The goal was to break down the robot into its core functionalities and define what success looks like for each part (ideal success), so that when we finally get the components, we can hit the ground running.
Guiding Questions
• How will we test each subsystem?
• What tools or platforms can we use in the meantime?
• What does a successful test look like?
Subsystem Testing Plan
We broke the robot down into six main subsystems and outlined how each will be tested:
| Subsystem | Testing method | Success criteria |
| Navigation (IMU + Encoders) | Simulated path tracking using WOKWI | Robot follows its path with less than 10 cm deviation Obstacle Detection (Ultrasonic) |
| Obstacle Detection (Ultrasonic) | HC-SR04 sensor simulation and physical test | Robot pauses and reroutes when an object is within 10-15 cm |
| Weed Detection (AI Model) | Testing by running using a camera, and test it with the dataset testing and camera input | At least 90% accuracy for detecting weed |
| Spray Mechanism | Manual trigger test to check that it works | Spray activates only when weed is detected within range |
| Power System | Battery pack testing per module | Each subsystem runs independently without instability |
By breaking it down like this, it helps us isolate issues and test each part before full integration of the part. It also gives us flexibility, and if one module is delayed, we can still move forward with others.
Simulation
I expanded our WOKWI simulation to include multiple sensors. While it’s still limited, it helps visualize how the robot will behave in real time. Next I will begin drafting a test script that will run through basic movement and detection logic once the physical robot is ready.
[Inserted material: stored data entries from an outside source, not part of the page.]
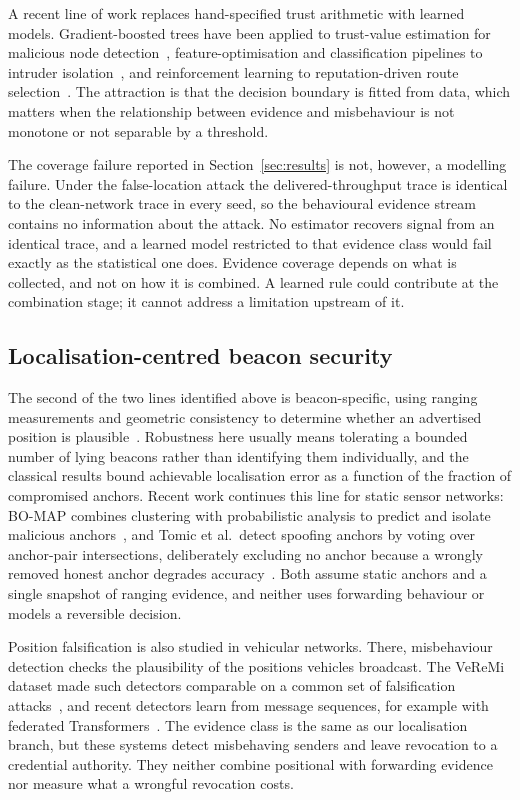 A recent line of work replaces hand-specified trust arithmetic with learned
models. Gradient-boosted trees have been applied to trust-value estimation
for malicious node detection~\cite{dhand2025secure}, feature-optimisation and
classification pipelines to intruder isolation~\cite{kavitha2019india}, and
reinforcement learning to reputation-driven route
selection~\cite{ryu2023reputation}. The attraction is that the decision
boundary is fitted from data, which matters when the relationship
between evidence and misbehaviour is not monotone or not separable by a
threshold.

The coverage failure reported in Section~\ref{sec:results} is not, however,
a modelling failure. Under the false-location attack the delivered-throughput
trace is identical to the clean-network trace in every seed, so the
behavioural evidence stream contains no information about the attack. No
estimator recovers signal from an identical trace, and a learned model
restricted to that evidence class would fail exactly as the statistical one
does. Evidence coverage depends on what is collected, and not on how it is
combined. A learned rule could contribute at the combination stage; it
cannot address a limitation upstream of it.

\subsection{Localisation-centred beacon security}

The second of the two lines identified above is beacon-specific, using ranging measurements and geometric
consistency to determine whether an advertised position is
plausible~\cite{kuriakose2023embn,liu2008attack}. Robustness here usually
means tolerating a bounded number of lying beacons rather than identifying
them individually, and the classical results bound achievable localisation
error as a function of the fraction of compromised anchors. Recent work
continues this line for static sensor networks: BO-MAP combines clustering
with probabilistic analysis to predict and isolate malicious
anchors~\cite{sreeja2024bomap}, and Tomic et al.\ detect spoofing anchors by
voting over anchor-pair intersections, deliberately excluding no anchor
because a wrongly removed honest anchor degrades
accuracy~\cite{tomic2026voting}. Both assume static anchors and a single
snapshot of ranging evidence, and neither uses forwarding behaviour or models
a reversible decision.

Position falsification is also studied in vehicular networks. There,
misbehaviour detection checks the plausibility of the positions vehicles
broadcast. The VeReMi dataset made such detectors comparable on a common set
of falsification attacks~\cite{vanderheijden2018veremi}, and recent detectors
learn from message sequences, for example with federated
Transformers~\cite{khan2026mofed}. The evidence class is the same as our
localisation branch, but these systems detect misbehaving senders and leave
revocation to a credential authority. They neither combine positional with
forwarding evidence nor measure what a wrongful revocation costs.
For example, I added a simulated obstacle at 25 cm and tested how the ultrasonic sensor responds. The rerouting logic is still in progress, but the detection part is working as expected.
This week felt like a shift from planning to pre-executing. We now have a clear testing roadmap, a modular strategy we can work with and a way to simulate and test even without hardware. Once the components arrive, we’ll be ready to start physical testing immediately. The project is starting to feel real now, and I’m excited to see how each part comes together.